* _Task to carry out_
When transcribing the entries, keep each one exactly as it is.

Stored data
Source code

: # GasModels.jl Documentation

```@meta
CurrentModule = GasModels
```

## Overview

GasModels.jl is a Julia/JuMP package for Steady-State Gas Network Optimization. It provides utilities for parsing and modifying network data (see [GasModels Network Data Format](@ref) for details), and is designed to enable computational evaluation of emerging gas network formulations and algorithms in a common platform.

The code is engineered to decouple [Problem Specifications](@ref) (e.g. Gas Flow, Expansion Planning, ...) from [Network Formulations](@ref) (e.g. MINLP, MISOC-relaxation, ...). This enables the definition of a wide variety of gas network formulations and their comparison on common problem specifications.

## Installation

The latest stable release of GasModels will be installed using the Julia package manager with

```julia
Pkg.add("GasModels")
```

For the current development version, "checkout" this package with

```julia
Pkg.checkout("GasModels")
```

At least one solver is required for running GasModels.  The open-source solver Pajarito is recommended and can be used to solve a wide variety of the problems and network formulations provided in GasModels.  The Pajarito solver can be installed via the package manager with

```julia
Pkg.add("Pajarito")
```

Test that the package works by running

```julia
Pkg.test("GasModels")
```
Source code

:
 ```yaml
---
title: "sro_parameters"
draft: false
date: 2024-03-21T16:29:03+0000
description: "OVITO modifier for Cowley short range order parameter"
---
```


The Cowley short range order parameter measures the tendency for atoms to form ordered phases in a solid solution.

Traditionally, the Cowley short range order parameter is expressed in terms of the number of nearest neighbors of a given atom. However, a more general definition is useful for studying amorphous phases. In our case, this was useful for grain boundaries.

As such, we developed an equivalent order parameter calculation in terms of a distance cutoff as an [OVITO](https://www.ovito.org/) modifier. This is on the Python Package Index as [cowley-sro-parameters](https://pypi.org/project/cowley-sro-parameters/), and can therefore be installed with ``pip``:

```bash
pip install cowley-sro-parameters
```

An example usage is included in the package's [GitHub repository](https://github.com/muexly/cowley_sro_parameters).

* _Result_
Source code

: # GasModels.jl Documentation

```@meta
CurrentModule = GasModels
```

## Overview

GasModels.jl is a Julia/JuMP package for Steady-State Gas Network Optimization. It provides utilities for parsing and modifying network data (see [GasModels Network Data Format](@ref) for details), and is designed to enable computational evaluation of emerging gas network formulations and algorithms in a common platform.

The code is engineered to decouple [Problem Specifications](@ref) (e.g. Gas Flow, Expansion Planning, ...) from [Network Formulations](@ref) (e.g. MINLP, MISOC-relaxation, ...). This enables the definition of a wide variety of gas network formulations and their comparison on common problem specifications.

## Installation

The latest stable release of GasModels will be installed using the Julia package manager with

```julia
Pkg.add("GasModels")
```

For the current development version, "checkout" this package with

```julia
Pkg.checkout("GasModels")
```

At least one solver is required for running GasModels.  The open-source solver Pajarito is recommended and can be used to solve a wide variety of the problems and network formulations provided in GasModels.  The Pajarito solver can be installed via the package manager with

```julia
Pkg.add("Pajarito")
```

Test that the package works by running

```julia
Pkg.test("GasModels")
```
Source code

:
 ```yaml
---
title: "sro_parameters"
draft: false
date: 2024-03-21T16:29:03+0000
description: "OVITO modifier for Cowley short range order parameter"
---
```


The Cowley short range order parameter measures the tendency for atoms to form ordered phases in a solid solution.

Traditionally, the Cowley short range order parameter is expressed in terms of the number of nearest neighbors of a given atom. However, a more general definition is useful for studying amorphous phases. In our case, this was useful for grain boundaries.

As such, we developed an equivalent order parameter calculation in terms of a distance cutoff as an [OVITO](https://www.ovito.org/) modifier. This is on the Python Package Index as [cowley-sro-parameters](https://pypi.org/project/cowley-sro-parameters/), and can therefore be installed with ``pip``:

```bash
pip install cowley-sro-parameters
```

An example usage is included in the package's [GitHub repository](https://github.com/muexly/cowley_sro_parameters).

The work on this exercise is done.